Evaluation and Observability
Eval
An eval is an automated, scored test of an agent’s output — checking things like faithfulness to source material, toxicity, or answer relevance. Evals let you catch regressions before they reach production.
“We added a faithfulness eval that flags any response not grounded in the retrieved documents — it caught a hallucination during our last model upgrade.”
Trace
A trace is the full recorded path of an agent’s execution — every tool call, every model completion, every step — used for debugging and observability.

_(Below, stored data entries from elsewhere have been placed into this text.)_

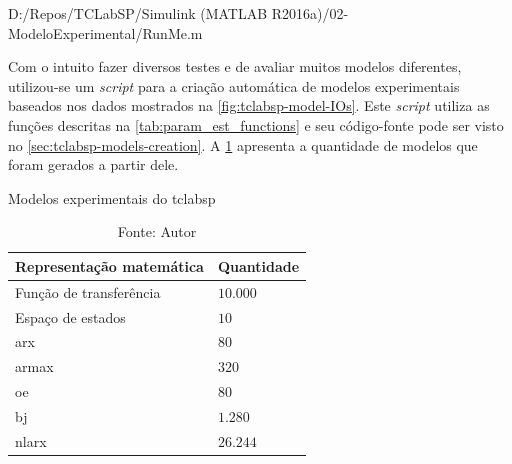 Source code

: 
	{D:/Repos/TCLabSP/Simulink (MATLAB R2016a)/02-ModeloExperimental/RunMe.m}
	\begin{center}
    \end{center}

Com o intuito fazer diversos testes e de avaliar muitos modelos diferentes, utilizou-se um
\textit{script} para a criação automática de modelos experimentais baseados nos dados mostrados
na \cref{fig:tclabsp-model-IOs}. Este \textit{script} utiliza as funções descritas na \cref{tab:param_est_functions}
e seu código-fonte pode ser visto no \cref{sec:tclabsp-models-creation}. 
A \cref{tab:tclabsp-models-description} apresenta a quantidade de modelos que foram gerados a partir dele.

\begin{table}[h]
	\centering
	\caption{Modelos experimentais do \acrshort{tclabsp}}
	\label{tab:tclabsp-models-description}
	\begin{tabular}{ll} \toprule
		{Representação matemática}		                                & {Quantidade}          \\ \midrule
		Função de transferência		                                    & $10.000$              \\
		Espaço de estados   		                                    & $10$                  \\
		\acrshort{arx}		                                            & $80$                  \\
		\acrshort{armax}		                                        & $320$                 \\
		\acrshort{oe}													& $80$                  \\
		\acrshort{bj}                                   				& $1.280$               \\
		\acrshort{nlarx}                    							& $26.244$              \\ \bottomrule
	\end{tabular}
	\caption*{Fonte: Autor}
\end{table}

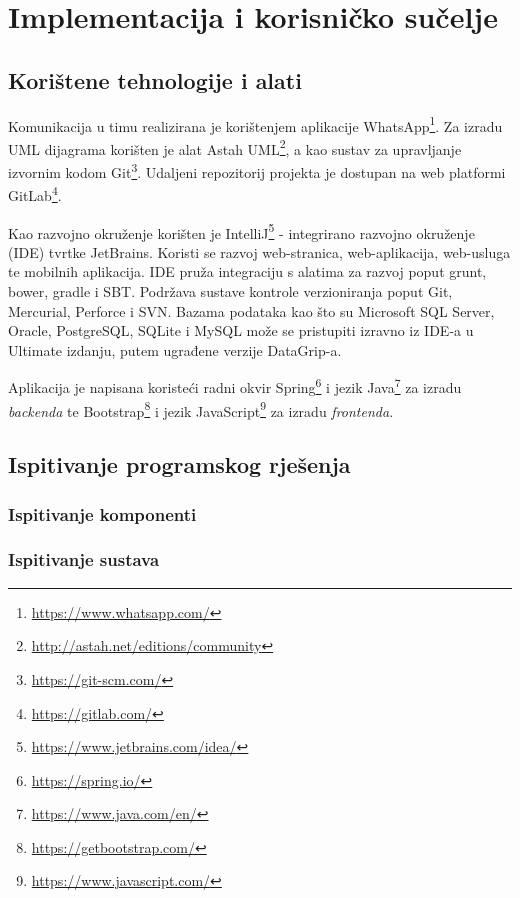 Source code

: \chapter{Implementacija i korisničko sučelje}
		
		
		\section{Korištene tehnologije i alati}
			
		Komunikacija u timu realizirana je korištenjem aplikacije WhatsApp\footnote{\url{https://www.whatsapp.com/}}. Za izradu UML dijagrama korišten je alat Astah UML\footnote{\url{http://astah.net/editions/community}}, a kao sustav za upravljanje izvornim kodom Git\footnote{\url{https://git-scm.com/}}. Udaljeni repozitorij projekta je dostupan na web platformi GitLab\footnote{\url{https://gitlab.com/}}.
			
				Kao razvojno okruženje korišten je IntelliJ\footnote{\url{https://www.jetbrains.com/idea/}} - integrirano razvojno okruženje (IDE) tvrtke JetBrains. Koristi se razvoj web-stranica, web-aplikacija, web-usluga te mobilnih aplikacija. IDE pruža integraciju s alatima za razvoj poput grunt, bower, gradle i SBT. Podržava sustave kontrole verzioniranja poput Git, Mercurial, Perforce i SVN. Bazama podataka kao što su Microsoft SQL Server, Oracle, PostgreSQL, SQLite i MySQL može se pristupiti izravno iz IDE-a u Ultimate izdanju, putem ugrađene verzije DataGrip-a.
				
				Aplikacija je napisana koristeći radni okvir Spring\footnote{\url{https://spring.io/}} i jezik Java\footnote{\url{https://www.java.com/en/}} za izradu \textit{backenda} te Bootstrap\footnote{\url{https://getbootstrap.com/}} i jezik JavaScript\footnote{\url{https://www.javascript.com/}} za izradu \textit{frontenda}.
 			
			\eject 
		
	
		\section{Ispitivanje programskog rješenja}
			
			\subsection{Ispitivanje komponenti}
		
			
			\subsection{Ispitivanje sustava}
			
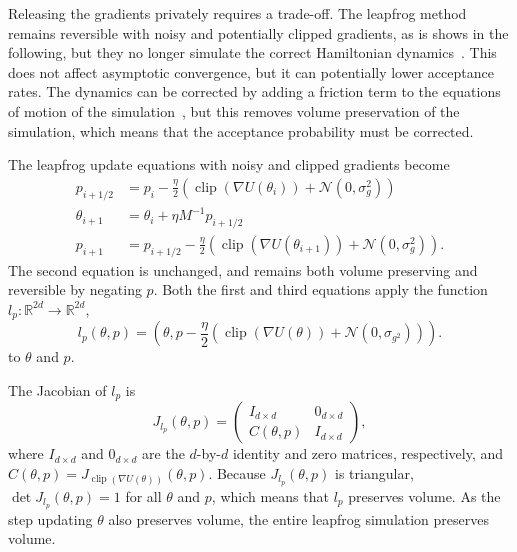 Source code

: \documentclass[english,twoside,openright]{HYgraduMLDS}
\newcommand{\R}{\mathbb{R}}
\newcommand{\caln}{{\mathcal{N}}}
\DeclareMathOperator{\clip}{clip}
\begin{document}
Releasing the gradients privately requires a trade-off. The leapfrog method remains
reversible with noisy and potentially clipped gradients, as is shows in the following,
but they no longer simulate the correct Hamiltonian dynamics~\cite{CFG14}. This does not affect
asymptotic convergence, but it can potentially lower acceptance rates.
The dynamics can be corrected by adding a friction term to the equations of
motion of the simulation~\cite{CFG14}, but this removes volume preservation of the simulation,
which means that the acceptance probability must be corrected.

The leapfrog update equations with noisy and clipped gradients become
\begin{align*}
  p_{i+1/2} &= p_{i} - \frac{\eta}{2}(\clip(\nabla U(\theta_{i})) + \caln(0, \sigma_{g}^{2})) \\
  \theta_{i+1} &= \theta_{i} + \eta M^{-1}p_{i+1/2} \\
  p_{i+1} &= p_{i+1/2} - \frac{\eta}{2}(\clip(\nabla U(\theta_{i+1})) + \caln(0, \sigma_{g}^{2})).
\end{align*}
The second equation is unchanged, and remains both volume preserving and reversible
by negating \(p\). Both the first and third equations apply the function
\(l_{p}\colon \R^{2d}\to \R^{2d}\),
\[
  l_{p}(\theta, p) = \left(\theta, p - \frac{\eta}{2}(\clip(\nabla U(\theta))
    + \caln(0, \sigma_{g^{2}}))\right).
\]
to \(\theta\) and \(p\).

The Jacobian of \(l_{p}\) is
\[
  J_{l_{p}}(\theta, p) =
  \begin{pmatrix}
    I_{d\times d} & 0_{d\times d} \\
    C(\theta, p) & I_{d\times d}
  \end{pmatrix},
\]
where \(I_{d\times d}\) and \(0_{d\times d}\) are the \(d\)-by-\(d\) identity and
zero matrices, respectively, and \(C(\theta, p) = J_{\clip(\nabla U(\theta))}(\theta, p)\).
Because \(J_{l_{p}}(\theta, p)\) is triangular, \(\det J_{l_{p}}(\theta, p) = 1\)
for all \(\theta\) and \(p\), which means that \(l_{p}\) preserves volume.
As the step updating \(\theta\) also preserves volume, the entire leapfrog
simulation preserves volume.
\end{document}
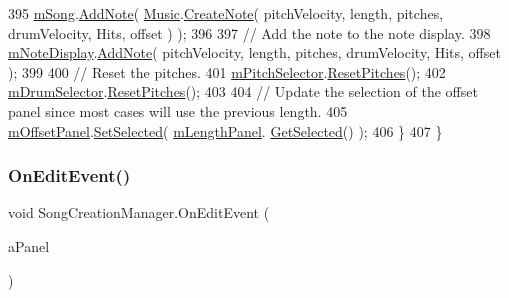 \begin{DoxyCode}
395             \hyperlink{group___s_c_m_priv_var_gabd8329149faef65a689650d951a9abc9}{mSong}.\hyperlink{group___song_pub_func_gab7c8fe4dc29f5ae7b7728c583fe51f7e}{AddNote}( \hyperlink{class_music}{Music}.\hyperlink{group___music_stat_func_gaaf74885e43eb623f64f961985fadcd08}{CreateNote}( pitchVelocity, length, pitches, 
      drumVelocity, Hits, offset ) );
396 
397             \textcolor{comment}{// Add the note to the note display.}
398             \hyperlink{group___s_c_m_priv_var_ga308f19d1b2020fc625c12dd08ee16b1c}{mNoteDisplay}.\hyperlink{group___s_c___n_d_c_pub_func_ga43e58800daae0e46bbe1b86d78c2f677}{AddNote}( pitchVelocity, length, pitches, drumVelocity, Hits, 
      offset );
399 
400             \textcolor{comment}{// Reset the pitches.}
401             \hyperlink{group___s_c_m_priv_var_gab84821120cace4099edfb42c52d2af63}{mPitchSelector}.\hyperlink{group___s_c___p_s_c_pub_func_ga678ef561c5418e4bf43a5f9ed753f0f0}{ResetPitches}();
402             \hyperlink{group___s_c_m_priv_var_gac8be873b8259a0ddf76b4fa6d7d2d072}{mDrumSelector}.\hyperlink{group___s_c___p_s_c_pub_func_ga678ef561c5418e4bf43a5f9ed753f0f0}{ResetPitches}();
403 
404             \textcolor{comment}{// Update the selection of the offset panel since most cases will use the previous length.}
405             \hyperlink{group___s_c_m_priv_var_ga86a44007a4b127d7aa61f75dd34a3409}{mOffsetPanel}.\hyperlink{group___s_c_m_nest_class_ab3d74be007528e4e6686f89e8e993b3b}{SetSelected}( \hyperlink{group___s_c_m_priv_var_gadb8dedf80fbe474a1c94cdc95d088a6f}{mLengthPanel}.
      \hyperlink{group___s_c_m_nest_class_ae73f2b2c2f567ecaf6ce10f85c30956a}{GetSelected}() );
406         \}
407     \}
\end{DoxyCode}
\mbox{\label{group___s_c_m_handlers_gacb552a4f02b22d7c10a8420eb1431201}} 
\subsubsection{\texorpdfstring{On\+Edit\+Event()}{OnEditEvent()}}
{\footnotesize\ttfamily void Song\+Creation\+Manager.\+On\+Edit\+Event (\begin{DoxyParamCaption}\item[{\hyperlink{class_s_c___note_display_panel}{S\+C\+\_\+\+Note\+Display\+Panel}}]{a\+Panel }\end{DoxyParamCaption})}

“When the refund flow behaved unexpectedly, the trace showed the agent had called
lookupOrderwith the wrong ID format — an easy fix once we could see it.”
Guardrail
A guardrail is a rule or check that constrains agent behaviour — for example, blocking a tool call above a certain dollar amount without human approval.
“We added a guardrail so any refund over $200 pauses the workflow and waits for a human to approve it.”
Deployment Vocabulary
Streaming
Streaming sends partial agent output to the client as it’s generated, rather than waiting for the full response — important for perceived responsiveness in chat interfaces.
Human-in-the-Loop
Human-in-the-loop describes a workflow step that pauses execution and waits for a person to approve, reject, or edit before continuing.
“The workflow calls
suspend()before the refund step and waits for a support lead to approve it — that’s our human-in-the-loop checkpoint.”
Key Phrases for Discussing Mastra Systems
| Situation | Phrase |
|---|---|
| Explaining why you used a workflow instead of pure agent reasoning | ”We wanted deterministic control over the payment step, so we moved it into a workflow instead of leaving it to the agent’s judgment.” |
| Describing a memory bug | ”The agent lost context between sessions because memory wasn’t configured to persist — it’s fixed now.” |
| Justifying an eval | ”We added this eval specifically because a previous model upgrade introduced a subtle hallucination we didn’t catch until a customer reported it.” |
| Discussing tool design | ”The tool description needs to be unambiguous — otherwise the agent picks the wrong tool for edge cases.” |
Practice Exercise
- Write two sentences explaining, to a non-technical product manager, why an agent needs “memory” to feel useful in a support chatbot.
- Describe, in your own words, the difference between a “tool” and a “workflow step” as if explaining it to a new team member.
- Write a short Slack message reporting that an eval caught a regression after a model upgrade, including what you’ll do next.